Yes maybe he does think hes won. I hate that the guilt and fear wins me over. I thjnk ive tried to split up with him about 3 times now over the past 2 years. He says its unfair he has to leave , why does he have to suffer and have no where to go, why should we break up the family, that im the one that messes with his head when i suggest he leaves. But like ive said when ive attempted to leave that doesnt seem to be a choice either so i feel i cant win either way. I feel like i cant just ask him to leave or ask for police intervention without something happening first. I know this is where my aggitation comes from because im expecting to something to kick off.

OP posts:
Lemonpiano · 09/01/2021 16:52

What about your poor children?

This isn't about "winning" . Nobody is winning right now.

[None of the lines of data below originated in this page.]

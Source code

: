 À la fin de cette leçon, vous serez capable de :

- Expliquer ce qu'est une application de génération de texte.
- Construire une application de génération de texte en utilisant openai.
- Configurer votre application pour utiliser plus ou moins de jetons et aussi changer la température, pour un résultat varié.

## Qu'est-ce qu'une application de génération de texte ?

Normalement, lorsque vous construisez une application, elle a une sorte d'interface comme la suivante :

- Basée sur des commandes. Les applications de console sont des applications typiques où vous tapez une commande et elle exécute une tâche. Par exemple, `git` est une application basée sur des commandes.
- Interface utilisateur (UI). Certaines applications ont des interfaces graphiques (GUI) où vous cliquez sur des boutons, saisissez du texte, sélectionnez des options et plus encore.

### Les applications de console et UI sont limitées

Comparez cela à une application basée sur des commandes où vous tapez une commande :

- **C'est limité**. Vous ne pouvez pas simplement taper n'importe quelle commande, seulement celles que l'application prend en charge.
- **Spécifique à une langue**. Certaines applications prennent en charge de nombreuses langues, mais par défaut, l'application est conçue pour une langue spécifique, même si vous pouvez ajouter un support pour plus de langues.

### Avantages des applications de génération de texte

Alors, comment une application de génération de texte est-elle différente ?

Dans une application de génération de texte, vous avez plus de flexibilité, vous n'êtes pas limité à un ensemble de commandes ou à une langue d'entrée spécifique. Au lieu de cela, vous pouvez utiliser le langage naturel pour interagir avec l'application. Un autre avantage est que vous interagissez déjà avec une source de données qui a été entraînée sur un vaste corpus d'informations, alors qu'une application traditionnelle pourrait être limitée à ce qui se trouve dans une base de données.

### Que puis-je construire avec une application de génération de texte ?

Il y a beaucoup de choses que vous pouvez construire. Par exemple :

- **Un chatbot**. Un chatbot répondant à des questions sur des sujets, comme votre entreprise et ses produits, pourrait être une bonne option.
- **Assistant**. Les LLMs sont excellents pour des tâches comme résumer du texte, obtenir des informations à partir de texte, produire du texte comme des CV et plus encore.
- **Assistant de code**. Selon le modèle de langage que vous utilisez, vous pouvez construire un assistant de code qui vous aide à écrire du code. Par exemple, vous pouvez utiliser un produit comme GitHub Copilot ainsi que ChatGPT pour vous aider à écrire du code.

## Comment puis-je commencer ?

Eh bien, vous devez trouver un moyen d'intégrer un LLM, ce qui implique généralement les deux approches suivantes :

ButterFlyGirl19961 · 09/01/2021 16:53

As ive said before hes not like this daily or weekly. But when it does kick off it drags on for hours, more of a lecturing and how im a dickhead brings up every 'mistake' ive made, times ive gone out and not prioritised him and kids, messages i dont respond back to, not telling him finish times for when im working. Repeating himself until i say what he wants but he gets angry when i repeat my answer. Or demanding apologies. I write this on here as its black and white what he does amd says is wrong. Im unable to write it on paper or memos in phone. At least when i read back through all this i know im not as crazy as he makes out i am

OP posts:
ButterFlyGirl19961 · 09/01/2021 17:01

My boys mean everything to me. When he has a snipe at oldest i make sure to tell him hes out of line, he does say sorry to him. I never want to push him too far for him to get angry and lash out. When i have spoke to oldest about this i comfort him and although he knows its wrong he still wants his dad here with us. I dont want them resenting me but i know this situation wont be for much longer

OP posts:
AttilaTheMeerkat · 09/01/2021 17:04

What did you learn about relationships when you were growing up?. Did your dad treat your mum like this too?.

The only acceptable level of abuse in a relationship is none.

Do you think he feels at all guilty here; not a bit of it so why do you feel guilty?. Guilty of and for what exactly?.

It is hard to leave but staying with him is really not an option at all. He needs to be gone from your home; why should you and your children be the ones to leave?. The police can and will help you here but you need to be brave and wear your big girl pants for their sake. Only you can take the first, and often the most hardest of steps, to leave.

It matters not a jot that he supposedly has nowhere to go. He also knows how you feel and he does not give a monkeys. He does not love you and these types also hate women, ALL of them.

Abusers are not nasty all the time but their nice/nasty cycle is a continuous one. Make no mistake, you are very much still in an abusive relationship with this individual and your children will be affected markedly by this within their home too. What do you think their lives are like living in this household?. You cannot fully protect them from his abuses of you (and in turn them).

AttilaTheMeerkat · 09/01/2021 17:06

Who is really that more important to you; your sons or this bloke?.

If you do not act to get this bloke out of your lives your boys could well grow up to think that this man's behaviour is "normal" because you as their mother are seen by them to tolerate and otherwise excuse it. That is their perception.

You without doubt would not want either of them as adults to treat their partner like this. Stop doing your bit here to further show them such damaging lessons on relationships.